TASK GOAL:
Only the lines below starting at the one containing "# PowerGym Website" and ending at the one containing "[View Power Gym" belong in the answer, each copied exactly.
________________________________________
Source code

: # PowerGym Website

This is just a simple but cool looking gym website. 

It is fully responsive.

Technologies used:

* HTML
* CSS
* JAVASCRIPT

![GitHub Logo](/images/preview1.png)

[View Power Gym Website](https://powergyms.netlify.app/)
________________________________________
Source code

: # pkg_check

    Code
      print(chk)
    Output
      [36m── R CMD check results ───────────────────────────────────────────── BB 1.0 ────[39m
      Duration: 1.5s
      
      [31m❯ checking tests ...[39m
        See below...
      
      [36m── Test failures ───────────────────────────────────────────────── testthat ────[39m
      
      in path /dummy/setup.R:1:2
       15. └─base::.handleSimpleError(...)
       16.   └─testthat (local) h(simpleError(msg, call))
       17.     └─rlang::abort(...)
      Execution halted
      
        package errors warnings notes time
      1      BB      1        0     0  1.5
________________________________________
RESPONSE:
: # PowerGym Website

This is just a simple but cool looking gym website. 

It is fully responsive.

Technologies used:

* HTML
* CSS
* JAVASCRIPT

![GitHub Logo](/images/preview1.png)

[View Power Gym Website](https://powergyms.netlify.app/)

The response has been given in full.